Segment Start: Records for the task

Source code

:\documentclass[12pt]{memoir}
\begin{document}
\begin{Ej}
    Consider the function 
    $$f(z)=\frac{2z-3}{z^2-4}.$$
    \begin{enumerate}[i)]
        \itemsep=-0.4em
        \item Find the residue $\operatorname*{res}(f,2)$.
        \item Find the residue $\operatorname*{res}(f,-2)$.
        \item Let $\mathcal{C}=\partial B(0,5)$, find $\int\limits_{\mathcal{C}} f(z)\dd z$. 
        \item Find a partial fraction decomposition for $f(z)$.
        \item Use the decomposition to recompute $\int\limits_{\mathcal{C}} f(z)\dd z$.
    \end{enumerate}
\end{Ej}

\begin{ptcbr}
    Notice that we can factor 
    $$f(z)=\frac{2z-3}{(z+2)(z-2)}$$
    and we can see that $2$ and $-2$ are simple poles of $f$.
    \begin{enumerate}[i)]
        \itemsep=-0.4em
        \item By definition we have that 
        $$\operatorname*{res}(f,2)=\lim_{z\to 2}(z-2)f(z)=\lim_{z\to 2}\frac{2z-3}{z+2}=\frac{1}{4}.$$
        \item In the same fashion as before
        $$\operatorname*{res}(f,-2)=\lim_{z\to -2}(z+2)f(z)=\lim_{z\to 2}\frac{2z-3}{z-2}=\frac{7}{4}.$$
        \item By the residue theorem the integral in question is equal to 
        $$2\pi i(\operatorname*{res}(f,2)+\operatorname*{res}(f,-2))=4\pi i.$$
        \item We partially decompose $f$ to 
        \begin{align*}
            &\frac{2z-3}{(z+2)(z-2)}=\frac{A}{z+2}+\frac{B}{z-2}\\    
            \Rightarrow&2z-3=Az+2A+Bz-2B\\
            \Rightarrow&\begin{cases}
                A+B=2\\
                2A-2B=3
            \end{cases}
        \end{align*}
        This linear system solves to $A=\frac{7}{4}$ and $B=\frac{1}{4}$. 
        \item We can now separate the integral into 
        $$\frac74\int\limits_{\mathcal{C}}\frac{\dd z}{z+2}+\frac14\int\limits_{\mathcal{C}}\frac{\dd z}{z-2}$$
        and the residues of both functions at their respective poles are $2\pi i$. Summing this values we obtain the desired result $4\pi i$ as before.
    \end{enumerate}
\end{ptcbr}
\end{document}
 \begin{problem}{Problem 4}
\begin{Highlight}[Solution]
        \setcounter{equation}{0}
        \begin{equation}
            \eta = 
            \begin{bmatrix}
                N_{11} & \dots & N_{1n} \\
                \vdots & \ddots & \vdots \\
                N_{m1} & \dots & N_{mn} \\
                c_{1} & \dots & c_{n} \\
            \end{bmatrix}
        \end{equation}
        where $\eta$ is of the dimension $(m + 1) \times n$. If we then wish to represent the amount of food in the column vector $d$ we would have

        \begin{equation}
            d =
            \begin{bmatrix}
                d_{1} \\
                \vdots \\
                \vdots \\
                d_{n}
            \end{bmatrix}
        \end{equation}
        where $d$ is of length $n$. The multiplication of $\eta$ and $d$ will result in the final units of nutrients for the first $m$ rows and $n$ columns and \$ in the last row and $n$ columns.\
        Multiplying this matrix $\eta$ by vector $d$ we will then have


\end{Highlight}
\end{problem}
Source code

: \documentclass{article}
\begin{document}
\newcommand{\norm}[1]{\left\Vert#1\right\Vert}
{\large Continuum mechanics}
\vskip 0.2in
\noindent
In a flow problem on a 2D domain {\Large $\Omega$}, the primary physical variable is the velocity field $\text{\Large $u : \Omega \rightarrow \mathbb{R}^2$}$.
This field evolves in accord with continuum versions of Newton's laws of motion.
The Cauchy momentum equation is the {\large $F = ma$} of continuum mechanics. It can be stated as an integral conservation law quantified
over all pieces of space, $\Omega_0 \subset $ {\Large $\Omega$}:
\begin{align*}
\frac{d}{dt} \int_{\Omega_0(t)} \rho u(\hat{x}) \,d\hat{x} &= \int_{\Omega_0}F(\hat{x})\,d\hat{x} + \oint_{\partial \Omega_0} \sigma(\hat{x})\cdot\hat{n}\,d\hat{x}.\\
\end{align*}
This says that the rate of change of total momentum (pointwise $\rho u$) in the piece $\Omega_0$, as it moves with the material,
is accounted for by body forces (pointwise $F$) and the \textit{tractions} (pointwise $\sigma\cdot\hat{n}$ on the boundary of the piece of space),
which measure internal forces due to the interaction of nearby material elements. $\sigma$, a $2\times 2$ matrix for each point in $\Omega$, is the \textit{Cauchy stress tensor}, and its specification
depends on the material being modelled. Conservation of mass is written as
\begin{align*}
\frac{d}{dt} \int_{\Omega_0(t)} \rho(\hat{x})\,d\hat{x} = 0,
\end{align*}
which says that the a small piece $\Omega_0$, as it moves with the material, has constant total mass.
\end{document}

Segment End: Records for the task

What the exercise asks: Set down every line of the listing again, exactly.

Written solution:
Source code

:\documentclass[12pt]{memoir}
\begin{document}
\begin{Ej}
    Consider the function 
    $$f(z)=\frac{2z-3}{z^2-4}.$$
    \begin{enumerate}[i)]
        \itemsep=-0.4em
        \item Find the residue $\operatorname*{res}(f,2)$.
        \item Find the residue $\operatorname*{res}(f,-2)$.
        \item Let $\mathcal{C}=\partial B(0,5)$, find $\int\limits_{\mathcal{C}} f(z)\dd z$. 
        \item Find a partial fraction decomposition for $f(z)$.
        \item Use the decomposition to recompute $\int\limits_{\mathcal{C}} f(z)\dd z$.
    \end{enumerate}
\end{Ej}

\begin{ptcbr}
    Notice that we can factor 
    $$f(z)=\frac{2z-3}{(z+2)(z-2)}$$
    and we can see that $2$ and $-2$ are simple poles of $f$.
    \begin{enumerate}[i)]
        \itemsep=-0.4em
        \item By definition we have that 
        $$\operatorname*{res}(f,2)=\lim_{z\to 2}(z-2)f(z)=\lim_{z\to 2}\frac{2z-3}{z+2}=\frac{1}{4}.$$
        \item In the same fashion as before
        $$\operatorname*{res}(f,-2)=\lim_{z\to -2}(z+2)f(z)=\lim_{z\to 2}\frac{2z-3}{z-2}=\frac{7}{4}.$$
        \item By the residue theorem the integral in question is equal to 
        $$2\pi i(\operatorname*{res}(f,2)+\operatorname*{res}(f,-2))=4\pi i.$$
        \item We partially decompose $f$ to 
        \begin{align*}
            &\frac{2z-3}{(z+2)(z-2)}=\frac{A}{z+2}+\frac{B}{z-2}\\    
            \Rightarrow&2z-3=Az+2A+Bz-2B\\
            \Rightarrow&\begin{cases}
                A+B=2\\
                2A-2B=3
            \end{cases}
        \end{align*}
        This linear system solves to $A=\frac{7}{4}$ and $B=\frac{1}{4}$. 
        \item We can now separate the integral into 
        $$\frac74\int\limits_{\mathcal{C}}\frac{\dd z}{z+2}+\frac14\int\limits_{\mathcal{C}}\frac{\dd z}{z-2}$$
        and the residues of both functions at their respective poles are $2\pi i$. Summing this values we obtain the desired result $4\pi i$ as before.
    \end{enumerate}
\end{ptcbr}
\end{document}
 \begin{problem}{Problem 4}
\begin{Highlight}[Solution]
        \setcounter{equation}{0}
        \begin{equation}
            \eta = 
            \begin{bmatrix}
                N_{11} & \dots & N_{1n} \\
                \vdots & \ddots & \vdots \\
                N_{m1} & \dots & N_{mn} \\
                c_{1} & \dots & c_{n} \\
            \end{bmatrix}
        \end{equation}
        where $\eta$ is of the dimension $(m + 1) \times n$. If we then wish to represent the amount of food in the column vector $d$ we would have

        \begin{equation}
            d =
            \begin{bmatrix}
                d_{1} \\
                \vdots \\
                \vdots \\
                d_{n}
            \end{bmatrix}
        \end{equation}
        where $d$ is of length $n$. The multiplication of $\eta$ and $d$ will result in the final units of nutrients for the first $m$ rows and $n$ columns and \$ in the last row and $n$ columns.\
        Multiplying this matrix $\eta$ by vector $d$ we will then have


\end{Highlight}
\end{problem}
Source code

: \documentclass{article}
\begin{document}
\newcommand{\norm}[1]{\left\Vert#1\right\Vert}
{\large Continuum mechanics}
\vskip 0.2in
\noindent
In a flow problem on a 2D domain {\Large $\Omega$}, the primary physical variable is the velocity field $\text{\Large $u : \Omega \rightarrow \mathbb{R}^2$}$.
This field evolves in accord with continuum versions of Newton's laws of motion.
The Cauchy momentum equation is the {\large $F = ma$} of continuum mechanics. It can be stated as an integral conservation law quantified
over all pieces of space, $\Omega_0 \subset $ {\Large $\Omega$}:
\begin{align*}
\frac{d}{dt} \int_{\Omega_0(t)} \rho u(\hat{x}) \,d\hat{x} &= \int_{\Omega_0}F(\hat{x})\,d\hat{x} + \oint_{\partial \Omega_0} \sigma(\hat{x})\cdot\hat{n}\,d\hat{x}.\\
\end{align*}
This says that the rate of change of total momentum (pointwise $\rho u$) in the piece $\Omega_0$, as it moves with the material,
is accounted for by body forces (pointwise $F$) and the \textit{tractions} (pointwise $\sigma\cdot\hat{n}$ on the boundary of the piece of space),
which measure internal forces due to the interaction of nearby material elements. $\sigma$, a $2\times 2$ matrix for each point in $\Omega$, is the \textit{Cauchy stress tensor}, and its specification
depends on the material being modelled. Conservation of mass is written as
\begin{align*}
\frac{d}{dt} \int_{\Omega_0(t)} \rho(\hat{x})\,d\hat{x} = 0,
\end{align*}
which says that the a small piece $\Omega_0$, as it moves with the material, has constant total mass.
\end{document}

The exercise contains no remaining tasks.